(Entries taken from a collection)
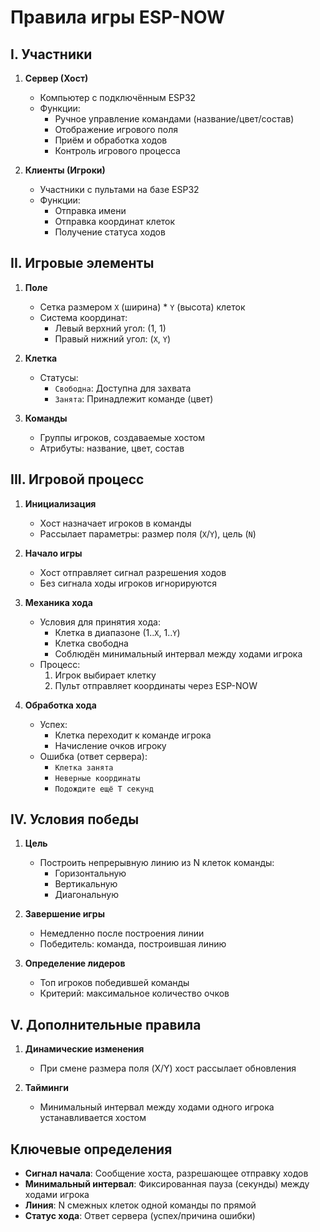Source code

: # Правила игры ESP-NOW

## I. Участники

1. **Сервер (Хост)**
    - Компьютер с подключённым ESP32
    - Функции:
        - Ручное управление командами (название/цвет/состав)
        - Отображение игрового поля
        - Приём и обработка ходов
        - Контроль игрового процесса

2. **Клиенты (Игроки)**
    - Участники с пультами на базе ESP32
    - Функции:
        - Отправка имени
        - Отправка координат клеток
        - Получение статуса ходов

## II. Игровые элементы

1. **Поле**
    - Сетка размером `X` (ширина) * `Y` (высота) клеток
    - Система координат:
        - Левый верхний угол: (1, 1)
        - Правый нижний угол: (`X`, `Y`)

2. **Клетка**
    - Статусы:
        - `Свободна`: Доступна для захвата
        - `Занята`: Принадлежит команде (цвет)

3. **Команды**
    - Группы игроков, создаваемые хостом
    - Атрибуты: название, цвет, состав

## III. Игровой процесс

1. **Инициализация**
    - Хост назначает игроков в команды
    - Рассылает параметры: размер поля (`X`/`Y`), цель (`N`)

2. **Начало игры**
    - Хост отправляет сигнал разрешения ходов
    - Без сигнала ходы игроков игнорируются

3. **Механика хода**
    - Условия для принятия хода:
        - Клетка в диапазоне (1..`X`, 1..`Y`)
        - Клетка свободна
        - Соблюдён минимальный интервал между ходами игрока
    - Процесс:
        1. Игрок выбирает клетку
        2. Пульт отправляет координаты через ESP-NOW

4. **Обработка хода**
    - Успех:
        - Клетка переходит к команде игрока
        - Начисление очков игроку
    - Ошибка (ответ сервера):
        - `Клетка занята`
        - `Неверные координаты`
        - `Подождите ещё T секунд`

## IV. Условия победы

1. **Цель**
    - Построить непрерывную линию из N клеток команды:
        - Горизонтальную
        - Вертикальную
        - Диагональную

2. **Завершение игры**
    - Немедленно после построения линии
    - Победитель: команда, построившая линию

3. **Определение лидеров**
    - Топ игроков победившей команды
    - Критерий: максимальное количество очков

## V. Дополнительные правила

1. **Динамические изменения**
    - При смене размера поля (X/Y) хост рассылает обновления

2. **Тайминги**
    - Минимальный интервал между ходами одного игрока устанавливается хостом

## Ключевые определения

- **Сигнал начала**: Сообщение хоста, разрешающее отправку ходов
- **Минимальный интервал**: Фиксированная пауза (секунды) между ходами игрока
- **Линия**: N смежных клеток одной команды по прямой
- **Статус хода**: Ответ сервера (успех/причина ошибки)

### REQUIREMENT
Repeat the records above word for word. Pictures stay out of the copy.

### EXERCISE ANSWER
Source code

: # Правила игры ESP-NOW

## I. Участники

1. **Сервер (Хост)**
    - Компьютер с подключённым ESP32
    - Функции:
        - Ручное управление командами (название/цвет/состав)
        - Отображение игрового поля
        - Приём и обработка ходов
        - Контроль игрового процесса

2. **Клиенты (Игроки)**
    - Участники с пультами на базе ESP32
    - Функции:
        - Отправка имени
        - Отправка координат клеток
        - Получение статуса ходов

## II. Игровые элементы

1. **Поле**
    - Сетка размером `X` (ширина) * `Y` (высота) клеток
    - Система координат:
        - Левый верхний угол: (1, 1)
        - Правый нижний угол: (`X`, `Y`)

2. **Клетка**
    - Статусы:
        - `Свободна`: Доступна для захвата
        - `Занята`: Принадлежит команде (цвет)

3. **Команды**
    - Группы игроков, создаваемые хостом
    - Атрибуты: название, цвет, состав

## III. Игровой процесс

1. **Инициализация**
    - Хост назначает игроков в команды
    - Рассылает параметры: размер поля (`X`/`Y`), цель (`N`)

2. **Начало игры**
    - Хост отправляет сигнал разрешения ходов
    - Без сигнала ходы игроков игнорируются

3. **Механика хода**
    - Условия для принятия хода:
        - Клетка в диапазоне (1..`X`, 1..`Y`)
        - Клетка свободна
        - Соблюдён минимальный интервал между ходами игрока
    - Процесс:
        1. Игрок выбирает клетку
        2. Пульт отправляет координаты через ESP-NOW

4. **Обработка хода**
    - Успех:
        - Клетка переходит к команде игрока
        - Начисление очков игроку
    - Ошибка (ответ сервера):
        - `Клетка занята`
        - `Неверные координаты`
        - `Подождите ещё T секунд`

## IV. Условия победы

1. **Цель**
    - Построить непрерывную линию из N клеток команды:
        - Горизонтальную
        - Вертикальную
        - Диагональную

2. **Завершение игры**
    - Немедленно после построения линии
    - Победитель: команда, построившая линию

3. **Определение лидеров**
    - Топ игроков победившей команды
    - Критерий: максимальное количество очков

## V. Дополнительные правила

1. **Динамические изменения**
    - При смене размера поля (X/Y) хост рассылает обновления

2. **Тайминги**
    - Минимальный интервал между ходами одного игрока устанавливается хостом

## Ключевые определения

- **Сигнал начала**: Сообщение хоста, разрешающее отправку ходов
- **Минимальный интервал**: Фиксированная пауза (секунды) между ходами игрока
- **Линия**: N смежных клеток одной команды по прямой
- **Статус хода**: Ответ сервера (успех/причина ошибки)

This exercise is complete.